I take my two-year-old son to his grandparents every weekend. They pamper him by giving him chocolates and toys, which he demands from us, too, when he comes back home. It’s not that we can’t afford it, but I think it’s not good for him to demand something and get it instantly. I can’t stop my in-laws from pampering him, either. How should I deal with this situation?
Your son is too young to understand why he can’t be indulged all the time. When he is older, you can make the distinction and explain why it’s okay to be indulged by grandparents for weekends, but not on an everyday basis. Right now, you (preferably your spouse) will have to explain to the grandparents that they need to pamper him in ways that do not involve foodstuff and toys. There are many things grandparents can do—from chatting or playing with him to telling him stories—which will not confuse the child when he returns to his parents. It’s not just grandparents but we, too, and our kids’ uncles and aunts, godparents and fond neighbours, who need to relearn that the good things in life are free. Over the years, the emphasis has shifted to entertainment that money can buy: vacations, camps, sportsgear, toys, clothes, special classes, etc.

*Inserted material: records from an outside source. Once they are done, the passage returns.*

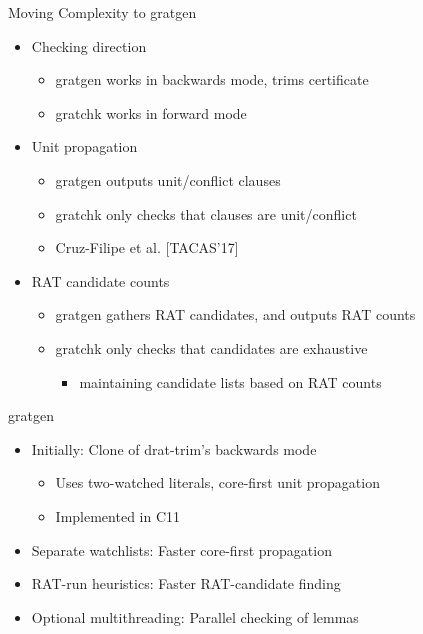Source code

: \documentclass[fleqn]{beamer}
\newcommand\CC{C\nolinebreak[4]\hspace{-.05em}\raisebox{.3ex}{\relsize{-1}{\textbf{++}}}}
\begin{document}
\begin{frame}{Moving Complexity to gratgen}
  \begin{itemize}
   \item<+-> Checking direction
    \begin{itemize}
     \item gratgen works in backwards mode, trims certificate
     \item gratchk works in forward mode
    \end{itemize}
   \item<+-> Unit propagation
    \begin{itemize}
     \item gratgen outputs unit/conflict clauses
     \item gratchk only checks that clauses are unit/conflict
     \item Cruz-Filipe et al. [TACAS'17]
    \end{itemize}
   \item<+-> RAT candidate counts
    \begin{itemize}
     \item gratgen gathers RAT candidates, and outputs RAT counts
     \item gratchk only checks that candidates are exhaustive
      \begin{itemize}
       \item maintaining candidate lists based on RAT counts
    
      \end{itemize}
    \end{itemize}
  \end{itemize}
\end{frame}
\begin{frame}{gratgen}
  \begin{itemize}
   \item<+-> Initially: Clone of drat-trim's backwards mode
    \begin{itemize}
     \item Uses two-watched literals, core-first unit propagation
     \item Implemented in \CC11
    \end{itemize}
   \item<+->[+] Separate watchlists: Faster core-first propagation
   \item<+->[+] RAT-run heuristics: Faster RAT-candidate finding
   \item<+->[+] Optional multithreading: Parallel checking of lemmas
    
  \end{itemize}
\end{frame}
\end{document}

A parent recently mentioned how, when he was taking his son Ninad out for a short drive, the six-year-old asked, “Taken your wallet?” Our children are growing up with the notion that no fun can be had without an exchange of money. After this incident, Ninad’s parents decided that they would do a weekly outing when the wallet would be forgotten at home.

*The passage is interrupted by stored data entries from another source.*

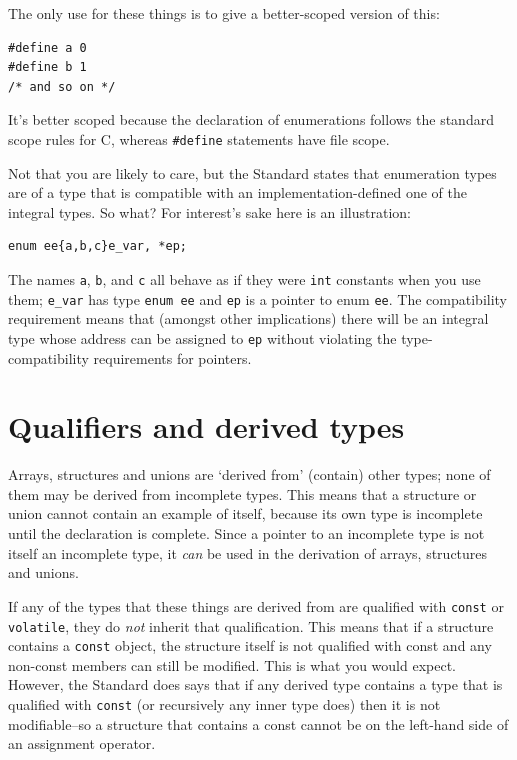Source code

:   The only use for these things is to give a better-scoped version of
   this:


  \begin{Verbatim}
#define a 0
#define b 1
/* and so on */
\end{Verbatim}

  It's better scoped because the declaration of enumerations follows the
   standard scope rules for C, whereas \texttt{\#define} statements have
   file scope.


  Not that you are likely to care, but the Standard states that enumeration
   types are of a type that is compatible with an implementation-defined one of
   the integral types. So what? For interest's sake here is an
   illustration:


  \begin{Verbatim}
enum ee{a,b,c}e_var, *ep;
\end{Verbatim}

  The names \texttt{a}, \texttt{b}, and \texttt{c} all behave as
   if they were \texttt{int} constants when you use them;
   \texttt{e\_var} has type \texttt{enum ee} and \texttt{ep} is
   a pointer to enum \texttt{ee}. The compatibility requirement means that
   (amongst other implications) there will be an integral type whose address
   can be assigned to \texttt{ep} without violating the type-compatibility
   requirements for pointers.


 
        \section{Qualifiers and derived types}
        

  

  Arrays, structures and unions are `derived from' (contain) other
   types; none of them may be derived from incomplete types. This means that
   a structure or union cannot contain an example of itself, because its own
   type is incomplete until the declaration is complete. Since a pointer to an
   incomplete type is not itself an incomplete type, it \textit{can} be used in
   the derivation of arrays, structures and unions.


  If any of the types that these things are derived from are qualified with
   \texttt{const} or \texttt{volatile}, they do \textit{not} inherit
   that qualification. This means that if a structure contains
   a \texttt{const} object, the structure itself is not qualified with
   const and any non-const members can still be modified. This is what you
   would expect. However, the Standard does says that if any derived type
   contains a type that is qualified with \texttt{const} (or recursively
   any inner type does) then it is not modifiable--so a structure that
   contains a const cannot be on the left-hand side of an assignment
   operator.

It takes only a little extra effort to come up with fun trips or activities that do not involve spending money. Consider these:
1) Every season, your city has some tree or the other in bloom. Walk down to the nearest one with your child and fill a whole basket with flowers, or seeds and seed-pods shed on the ground. You’ll be surprised how engrossed a child can get in this activity.
2) Take a walk up a low hill or along the seashore with your kids and collect stones or shells. Come home, scrub them clean with your kids and watch them sparkle in a tray or an artistic pile at the entrance to your home. Again, absolutely free.
3) Involve your kid in any minor repair/maintenance work you’re doing on your vehicle, instrument, or any part of your home, even if it’s something as simple as oiling the hinges of a creaky door. Plan for it with enthusiasm and it won’t be a chore, but a fun activity, full of unspoken lessons.
4) Revive indoor games, such as good old carom and chess.
5) Involve your child in gardening—even a little windowsill garden fascinates every child.
6) Get a good storyteller to narrate tales to your kids.
7) Draw your child into cooking/baking.
Of course, all this assumes that as a parent, grandparent or godparent, you are willing to invest more complex resources than money in your child: time, energy and imagination. It also assumes that you yourself do not always need the props and distractions of shops, technology and merchandise to engage you with the world.